**The task:**
Return the following from the records below: each line, word for word, starting with the line that contains "Because the sample" and going on through the line that contains "for adjudicating a", with nothing outside that range.

══ Data for the task ══

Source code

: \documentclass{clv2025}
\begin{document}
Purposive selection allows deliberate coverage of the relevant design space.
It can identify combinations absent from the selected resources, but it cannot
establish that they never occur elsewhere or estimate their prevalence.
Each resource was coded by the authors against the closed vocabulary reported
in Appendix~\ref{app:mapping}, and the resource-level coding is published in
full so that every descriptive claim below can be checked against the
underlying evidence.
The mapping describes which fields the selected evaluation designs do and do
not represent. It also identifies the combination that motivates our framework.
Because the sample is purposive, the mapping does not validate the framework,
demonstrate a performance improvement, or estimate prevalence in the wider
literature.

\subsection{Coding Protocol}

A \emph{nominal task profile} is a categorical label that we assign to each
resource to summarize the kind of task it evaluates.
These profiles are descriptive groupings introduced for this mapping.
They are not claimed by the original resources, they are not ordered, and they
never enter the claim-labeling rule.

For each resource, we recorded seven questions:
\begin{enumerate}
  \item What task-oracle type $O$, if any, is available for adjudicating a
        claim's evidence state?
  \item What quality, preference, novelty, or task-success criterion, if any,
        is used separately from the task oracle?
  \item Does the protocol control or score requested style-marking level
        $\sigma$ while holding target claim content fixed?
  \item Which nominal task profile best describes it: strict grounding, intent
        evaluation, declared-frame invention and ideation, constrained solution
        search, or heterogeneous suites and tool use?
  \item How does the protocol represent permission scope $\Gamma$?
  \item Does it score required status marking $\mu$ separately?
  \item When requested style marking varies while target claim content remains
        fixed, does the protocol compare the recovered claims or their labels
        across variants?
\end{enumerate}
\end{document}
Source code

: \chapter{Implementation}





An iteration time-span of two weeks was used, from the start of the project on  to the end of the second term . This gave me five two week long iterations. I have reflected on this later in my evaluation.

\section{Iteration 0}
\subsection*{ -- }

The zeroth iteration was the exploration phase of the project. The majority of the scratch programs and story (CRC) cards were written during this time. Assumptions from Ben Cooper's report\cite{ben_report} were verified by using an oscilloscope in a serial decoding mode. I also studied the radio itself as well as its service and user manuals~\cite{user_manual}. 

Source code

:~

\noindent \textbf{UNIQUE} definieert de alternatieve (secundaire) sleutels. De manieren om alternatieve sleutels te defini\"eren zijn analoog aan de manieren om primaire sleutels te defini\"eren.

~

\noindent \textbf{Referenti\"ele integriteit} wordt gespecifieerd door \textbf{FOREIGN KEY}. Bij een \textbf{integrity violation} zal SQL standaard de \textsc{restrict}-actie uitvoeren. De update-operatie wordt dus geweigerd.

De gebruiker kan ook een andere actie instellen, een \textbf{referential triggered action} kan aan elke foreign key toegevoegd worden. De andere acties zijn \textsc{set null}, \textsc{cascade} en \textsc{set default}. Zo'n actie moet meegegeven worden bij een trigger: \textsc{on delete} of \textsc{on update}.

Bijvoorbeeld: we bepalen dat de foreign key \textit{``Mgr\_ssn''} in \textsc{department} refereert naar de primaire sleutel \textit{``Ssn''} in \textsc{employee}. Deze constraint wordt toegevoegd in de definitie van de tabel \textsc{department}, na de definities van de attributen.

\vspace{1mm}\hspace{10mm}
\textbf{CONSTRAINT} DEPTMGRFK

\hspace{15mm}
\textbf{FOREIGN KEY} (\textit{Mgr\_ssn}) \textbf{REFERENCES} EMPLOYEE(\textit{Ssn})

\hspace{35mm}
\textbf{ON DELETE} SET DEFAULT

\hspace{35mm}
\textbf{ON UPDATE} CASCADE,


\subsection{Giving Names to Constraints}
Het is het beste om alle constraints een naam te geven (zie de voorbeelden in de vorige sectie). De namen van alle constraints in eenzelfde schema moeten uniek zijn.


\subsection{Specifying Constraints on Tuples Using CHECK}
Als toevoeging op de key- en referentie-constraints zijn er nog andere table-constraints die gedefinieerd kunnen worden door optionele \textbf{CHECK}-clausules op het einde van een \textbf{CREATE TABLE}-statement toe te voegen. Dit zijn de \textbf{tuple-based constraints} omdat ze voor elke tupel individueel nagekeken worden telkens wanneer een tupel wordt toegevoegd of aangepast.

═══

**Exercise result:**
Because the sample is purposive, the mapping does not validate the framework,
demonstrate a performance improvement, or estimate prevalence in the wider
literature.

\subsection{Coding Protocol}

A \emph{nominal task profile} is a categorical label that we assign to each
resource to summarize the kind of task it evaluates.
These profiles are descriptive groupings introduced for this mapping.
They are not claimed by the original resources, they are not ordered, and they
never enter the claim-labeling rule.

For each resource, we recorded seven questions:
\begin{enumerate}
  \item What task-oracle type $O$, if any, is available for adjudicating a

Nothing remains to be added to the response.